By MARTIN JOHNSTON
Women in labour at a new Auckland birth unit will be able to gaze up at a miniature Southern Cross while lying back in a warm pool.
Two of the delivery rooms in the new, $7.2 million unit at North Shore Hospital are equipped with 1m-deep pools and darkened ceilings dotted with tiny, twinkling lights representing the night sky.
Hospital staff hope it will prove a therapeutic setting to help women cope with labour pains.
"We wanted a night theme, a spa-pool setting [without the bubbles], sitting back, relaxing," maternity services manager Barry Twydle said yesterday.
"It's so boring sitting in an ordinary room with traditional white. It will be very nice to have that difference," said Mr Twydle, who was the country's first male midwife.
He acknowledged the controversy over the safety of water births, which he said were only for low-risk deliveries and where the lead health worker had experience.
The unit, which will take patients from June 11, has been built to cope with North Shore and Rodney's rapidly growing population, to bring some services closer for patients, and to replace outdated facilities.
The Waitemata District Health Board is now numerically the country's largest, with a catchment of 430,000 people, including Waitakere City. North Shore Hospital had a record 3053 births last year.
The new unit is part of the $120 million upgrade and expansion of North Shore and Waitakere Hospitals.

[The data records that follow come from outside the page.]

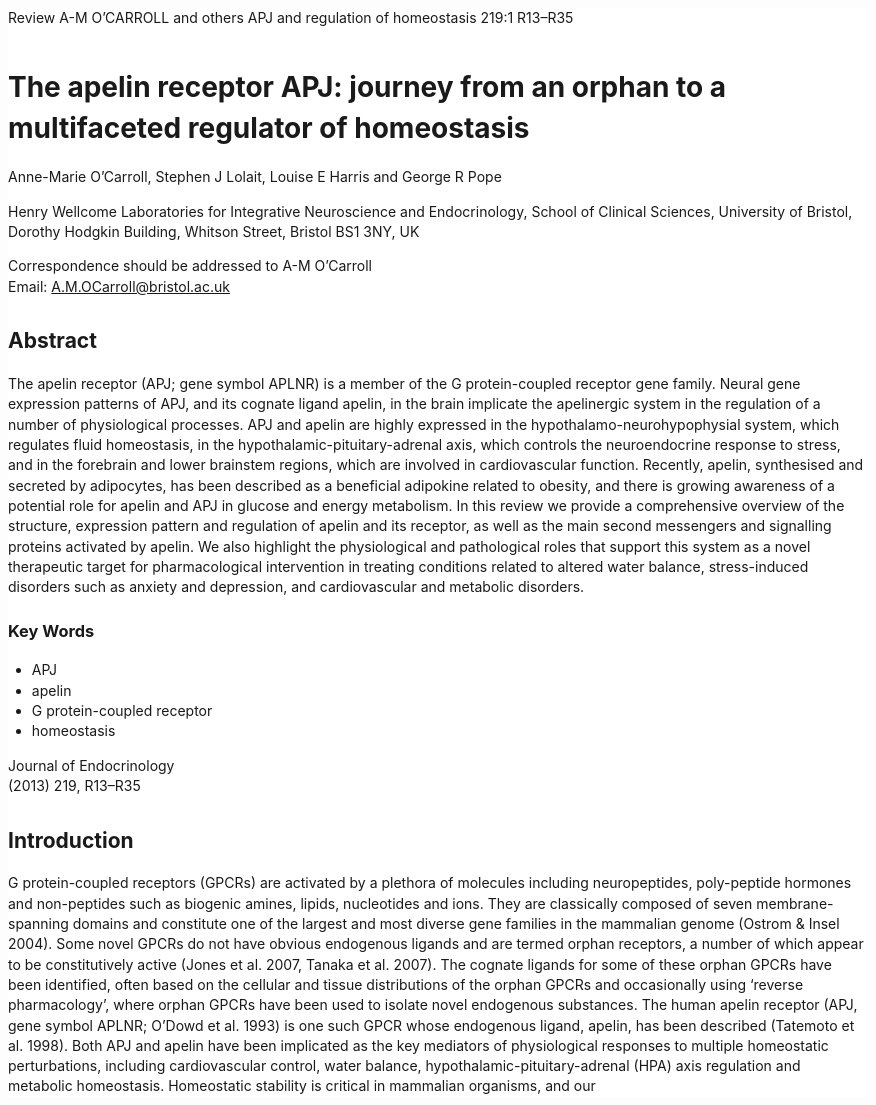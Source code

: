 
Review
A-M O’CARROLL and others
APJ and regulation of homeostasis
219:1
R13–R35

# The apelin receptor APJ: journey from an orphan to a multifaceted regulator of homeostasis

Anne-Marie O’Carroll, Stephen J Lolait, Louise E Harris and George R Pope

Henry Wellcome Laboratories for Integrative Neuroscience and Endocrinology, School of Clinical Sciences, University of Bristol, Dorothy Hodgkin Building, Whitson Street, Bristol BS1 3NY, UK

Correspondence should be addressed to A-M O’Carroll  
Email: A.M.OCarroll@bristol.ac.uk

## Abstract

The apelin receptor (APJ; gene symbol APLNR) is a member of the G protein-coupled receptor gene family. Neural gene expression patterns of APJ, and its cognate ligand apelin, in the brain implicate the apelinergic system in the regulation of a number of physiological processes. APJ and apelin are highly expressed in the hypothalamo-neurohypophysial system, which regulates fluid homeostasis, in the hypothalamic-pituitary-adrenal axis, which controls the neuroendocrine response to stress, and in the forebrain and lower brainstem regions, which are involved in cardiovascular function. Recently, apelin, synthesised and secreted by adipocytes, has been described as a beneficial adipokine related to obesity, and there is growing awareness of a potential role for apelin and APJ in glucose and energy metabolism. In this review we provide a comprehensive overview of the structure, expression pattern and regulation of apelin and its receptor, as well as the main second messengers and signalling proteins activated by apelin. We also highlight the physiological and pathological roles that support this system as a novel therapeutic target for pharmacological intervention in treating conditions related to altered water balance, stress-induced disorders such as anxiety and depression, and cardiovascular and metabolic disorders.

### Key Words
- APJ
- apelin
- G protein-coupled receptor
- homeostasis

Journal of Endocrinology  
(2013) 219, R13–R35

## Introduction

G protein-coupled receptors (GPCRs) are activated by a plethora of molecules including neuropeptides, poly-peptide hormones and non-peptides such as biogenic amines, lipids, nucleotides and ions. They are classically composed of seven membrane-spanning domains and constitute one of the largest and most diverse gene families in the mammalian genome (Ostrom & Insel 2004). Some novel GPCRs do not have obvious endogenous ligands and are termed orphan receptors, a number of which appear to be constitutively active (Jones et al. 2007, Tanaka et al. 2007). The cognate ligands for some of these orphan GPCRs have been identified, often based on the cellular and tissue distributions of the orphan GPCRs and occasionally using ‘reverse pharmacology’, where orphan GPCRs have been used to isolate novel endogenous substances. The human apelin receptor (APJ, gene symbol APLNR; O’Dowd et al. 1993) is one such GPCR whose endogenous ligand, apelin, has been described (Tatemoto et al. 1998). Both APJ and apelin have been implicated as the key mediators of physiological responses to multiple homeostatic perturbations, including cardiovascular control, water balance, hypothalamic-pituitary-adrenal (HPA) axis regulation and metabolic homeostasis. Homeostatic stability is critical in mammalian organisms, and our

Its post-natal ward has 26 beds, of which 14 are in single rooms with their own or shared en-suite bathrooms. There is also a four-bed day assessment room, which keeps bed-numbers at 30.
A 12-cot special-care baby unit has been built and is intended to open next year.
It will cater for about 200 babies a year, most of them born prematurely, who would otherwise be sent to National Women's Hospital.
The most-premature babies and the sickest will still go there.
The hospital also hopes to stem the flow of post-natal patients to the privately owned Birthcare, which charges $221 a night. (The user-pays Cornwall Suite at National Women's charges $197.50.)
Mr Twydle said the number of post-natal patient-nights at his hospital dropped by 40 per cent after Birthcare opened a 10-bed North Shore unit in March last year.
"Our whole market strategy is about competing and attracting women to use our facility." He added that women should not have to pay for their post-natal stay.
He said the new facilities equalled anything in the private sector, but the hospital was still trying to improve its meals.
Birthcare's managing director, Lee Mathias, said its competitive advantage was in its "huge emphasis on breast-feeding and confidence with parenting" and its "hotel" facilities.